Repeat, exactly as written, the lines of the records below from the first through the line with "- oompName: Adafruit Cupcade Adapter PCB", but none past it.

DATA PROVIDED section start

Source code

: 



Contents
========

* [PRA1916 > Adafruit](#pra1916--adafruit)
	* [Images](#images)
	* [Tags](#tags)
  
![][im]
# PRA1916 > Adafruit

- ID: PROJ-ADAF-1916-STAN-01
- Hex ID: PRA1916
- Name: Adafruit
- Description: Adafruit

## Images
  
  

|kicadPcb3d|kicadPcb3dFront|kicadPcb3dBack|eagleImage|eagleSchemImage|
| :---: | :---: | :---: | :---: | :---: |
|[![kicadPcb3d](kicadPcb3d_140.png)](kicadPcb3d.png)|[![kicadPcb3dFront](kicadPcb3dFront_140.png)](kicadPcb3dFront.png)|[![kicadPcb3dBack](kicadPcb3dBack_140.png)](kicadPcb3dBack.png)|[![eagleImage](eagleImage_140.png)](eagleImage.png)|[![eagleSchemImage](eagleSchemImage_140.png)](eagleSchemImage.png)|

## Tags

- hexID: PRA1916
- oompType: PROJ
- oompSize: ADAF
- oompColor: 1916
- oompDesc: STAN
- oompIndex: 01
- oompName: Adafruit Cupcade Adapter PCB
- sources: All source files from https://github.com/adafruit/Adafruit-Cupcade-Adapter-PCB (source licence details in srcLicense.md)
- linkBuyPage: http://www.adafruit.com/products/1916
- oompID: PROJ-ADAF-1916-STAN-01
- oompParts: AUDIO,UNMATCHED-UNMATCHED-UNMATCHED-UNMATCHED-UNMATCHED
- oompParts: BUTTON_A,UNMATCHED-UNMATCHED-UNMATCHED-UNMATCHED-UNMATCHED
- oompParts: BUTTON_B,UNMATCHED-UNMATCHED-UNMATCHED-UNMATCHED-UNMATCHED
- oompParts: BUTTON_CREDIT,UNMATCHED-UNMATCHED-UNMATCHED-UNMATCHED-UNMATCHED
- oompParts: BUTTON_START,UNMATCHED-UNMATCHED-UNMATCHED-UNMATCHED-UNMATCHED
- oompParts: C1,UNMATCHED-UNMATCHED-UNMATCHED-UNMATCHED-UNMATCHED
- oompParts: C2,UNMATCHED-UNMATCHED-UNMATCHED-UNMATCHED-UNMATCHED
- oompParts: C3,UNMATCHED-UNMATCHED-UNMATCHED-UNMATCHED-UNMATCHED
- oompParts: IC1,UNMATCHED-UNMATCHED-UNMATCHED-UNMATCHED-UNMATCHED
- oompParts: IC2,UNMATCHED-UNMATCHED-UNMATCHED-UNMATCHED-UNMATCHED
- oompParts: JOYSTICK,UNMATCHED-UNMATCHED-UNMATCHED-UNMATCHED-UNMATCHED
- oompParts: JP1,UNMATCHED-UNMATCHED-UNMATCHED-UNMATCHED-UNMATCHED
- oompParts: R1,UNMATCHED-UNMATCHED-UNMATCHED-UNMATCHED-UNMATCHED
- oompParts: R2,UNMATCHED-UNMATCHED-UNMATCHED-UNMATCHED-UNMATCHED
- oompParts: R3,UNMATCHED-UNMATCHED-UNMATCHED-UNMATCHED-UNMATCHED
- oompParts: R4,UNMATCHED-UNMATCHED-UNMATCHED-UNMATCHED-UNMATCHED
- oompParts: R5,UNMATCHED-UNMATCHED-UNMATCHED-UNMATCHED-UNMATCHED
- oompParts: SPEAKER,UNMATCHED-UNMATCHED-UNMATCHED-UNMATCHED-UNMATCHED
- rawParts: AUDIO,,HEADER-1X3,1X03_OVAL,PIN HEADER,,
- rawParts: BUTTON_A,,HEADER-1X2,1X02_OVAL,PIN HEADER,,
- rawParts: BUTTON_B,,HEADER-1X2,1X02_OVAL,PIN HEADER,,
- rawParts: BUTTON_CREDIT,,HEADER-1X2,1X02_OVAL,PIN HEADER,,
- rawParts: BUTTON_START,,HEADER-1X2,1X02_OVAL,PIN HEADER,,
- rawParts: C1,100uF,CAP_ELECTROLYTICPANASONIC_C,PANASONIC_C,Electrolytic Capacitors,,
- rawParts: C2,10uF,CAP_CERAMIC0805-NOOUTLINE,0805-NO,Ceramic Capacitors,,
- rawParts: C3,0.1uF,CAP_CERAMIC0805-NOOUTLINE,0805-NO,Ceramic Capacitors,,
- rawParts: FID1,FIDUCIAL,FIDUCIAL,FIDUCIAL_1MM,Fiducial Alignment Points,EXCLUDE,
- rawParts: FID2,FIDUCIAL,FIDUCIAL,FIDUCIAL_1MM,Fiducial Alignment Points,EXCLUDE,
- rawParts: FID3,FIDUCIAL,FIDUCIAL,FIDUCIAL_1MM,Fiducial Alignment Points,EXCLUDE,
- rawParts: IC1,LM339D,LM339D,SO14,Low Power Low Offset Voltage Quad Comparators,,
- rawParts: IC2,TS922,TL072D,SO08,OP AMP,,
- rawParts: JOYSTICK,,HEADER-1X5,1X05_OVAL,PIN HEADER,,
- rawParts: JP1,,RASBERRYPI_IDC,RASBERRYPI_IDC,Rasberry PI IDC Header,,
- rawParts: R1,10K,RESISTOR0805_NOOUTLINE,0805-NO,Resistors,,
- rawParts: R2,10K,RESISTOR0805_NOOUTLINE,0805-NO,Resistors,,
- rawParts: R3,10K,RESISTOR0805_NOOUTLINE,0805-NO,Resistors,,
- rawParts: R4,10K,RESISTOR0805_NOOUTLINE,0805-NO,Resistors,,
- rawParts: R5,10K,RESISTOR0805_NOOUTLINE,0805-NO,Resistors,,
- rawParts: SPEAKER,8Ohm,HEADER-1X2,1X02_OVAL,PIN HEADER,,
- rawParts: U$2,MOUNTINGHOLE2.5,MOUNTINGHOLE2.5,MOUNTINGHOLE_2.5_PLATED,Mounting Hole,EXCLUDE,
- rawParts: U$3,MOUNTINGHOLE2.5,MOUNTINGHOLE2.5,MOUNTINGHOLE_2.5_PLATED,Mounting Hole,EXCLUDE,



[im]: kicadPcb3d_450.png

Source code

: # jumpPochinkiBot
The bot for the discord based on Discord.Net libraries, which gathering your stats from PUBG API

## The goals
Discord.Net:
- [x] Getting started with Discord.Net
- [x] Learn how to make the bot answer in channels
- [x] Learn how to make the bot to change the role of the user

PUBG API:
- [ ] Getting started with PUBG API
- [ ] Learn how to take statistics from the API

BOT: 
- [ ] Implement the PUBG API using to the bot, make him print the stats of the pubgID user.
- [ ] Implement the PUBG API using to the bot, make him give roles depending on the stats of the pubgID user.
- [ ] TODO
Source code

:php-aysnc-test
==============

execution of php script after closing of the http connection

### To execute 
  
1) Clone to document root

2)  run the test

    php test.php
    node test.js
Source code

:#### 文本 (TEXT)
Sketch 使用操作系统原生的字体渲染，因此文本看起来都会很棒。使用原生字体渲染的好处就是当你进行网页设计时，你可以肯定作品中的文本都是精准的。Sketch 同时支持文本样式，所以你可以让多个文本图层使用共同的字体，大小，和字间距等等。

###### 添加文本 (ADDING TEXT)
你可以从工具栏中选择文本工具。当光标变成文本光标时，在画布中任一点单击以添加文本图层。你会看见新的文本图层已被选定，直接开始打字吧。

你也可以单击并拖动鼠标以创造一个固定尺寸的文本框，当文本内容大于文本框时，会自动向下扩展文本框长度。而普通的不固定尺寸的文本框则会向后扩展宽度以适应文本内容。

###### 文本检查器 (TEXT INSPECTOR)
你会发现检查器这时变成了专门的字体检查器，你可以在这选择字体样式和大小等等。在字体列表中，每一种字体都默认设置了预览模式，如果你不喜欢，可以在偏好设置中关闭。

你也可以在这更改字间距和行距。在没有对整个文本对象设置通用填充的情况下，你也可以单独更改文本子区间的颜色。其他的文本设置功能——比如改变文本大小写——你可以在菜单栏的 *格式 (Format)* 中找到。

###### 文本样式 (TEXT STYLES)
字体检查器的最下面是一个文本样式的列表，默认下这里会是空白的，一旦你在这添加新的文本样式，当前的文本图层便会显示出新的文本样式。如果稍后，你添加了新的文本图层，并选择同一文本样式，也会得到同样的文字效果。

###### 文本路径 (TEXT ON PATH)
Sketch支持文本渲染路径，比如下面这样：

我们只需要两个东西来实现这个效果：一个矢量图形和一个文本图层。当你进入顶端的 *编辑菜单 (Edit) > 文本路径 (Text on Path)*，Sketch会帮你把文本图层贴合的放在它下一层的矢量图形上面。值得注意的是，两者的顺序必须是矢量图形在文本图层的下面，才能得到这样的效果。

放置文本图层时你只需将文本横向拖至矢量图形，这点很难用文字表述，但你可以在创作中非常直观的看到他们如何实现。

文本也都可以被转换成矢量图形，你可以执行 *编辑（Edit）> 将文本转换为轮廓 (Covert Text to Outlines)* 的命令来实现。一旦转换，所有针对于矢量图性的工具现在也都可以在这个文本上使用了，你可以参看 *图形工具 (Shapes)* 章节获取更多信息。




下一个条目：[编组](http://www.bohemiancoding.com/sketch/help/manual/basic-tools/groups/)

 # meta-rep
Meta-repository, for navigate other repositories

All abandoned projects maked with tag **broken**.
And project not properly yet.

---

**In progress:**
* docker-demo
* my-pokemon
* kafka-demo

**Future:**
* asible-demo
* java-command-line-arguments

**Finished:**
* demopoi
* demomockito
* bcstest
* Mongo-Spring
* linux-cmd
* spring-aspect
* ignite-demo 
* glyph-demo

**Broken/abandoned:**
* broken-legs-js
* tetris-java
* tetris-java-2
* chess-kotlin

DATA PROVIDED section end

• _TASK RESPONSE_:
Source code

: 



Contents
========

* [PRA1916 > Adafruit](#pra1916--adafruit)
	* [Images](#images)
	* [Tags](#tags)
  
![][im]
# PRA1916 > Adafruit

- ID: PROJ-ADAF-1916-STAN-01
- Hex ID: PRA1916
- Name: Adafruit
- Description: Adafruit

## Images
  
  

|kicadPcb3d|kicadPcb3dFront|kicadPcb3dBack|eagleImage|eagleSchemImage|
| :---: | :---: | :---: | :---: | :---: |
|[![kicadPcb3d](kicadPcb3d_140.png)](kicadPcb3d.png)|[![kicadPcb3dFront](kicadPcb3dFront_140.png)](kicadPcb3dFront.png)|[![kicadPcb3dBack](kicadPcb3dBack_140.png)](kicadPcb3dBack.png)|[![eagleImage](eagleImage_140.png)](eagleImage.png)|[![eagleSchemImage](eagleSchemImage_140.png)](eagleSchemImage.png)|

## Tags

- hexID: PRA1916
- oompType: PROJ
- oompSize: ADAF
- oompColor: 1916
- oompDesc: STAN
- oompIndex: 01
- oompName: Adafruit Cupcade Adapter PCB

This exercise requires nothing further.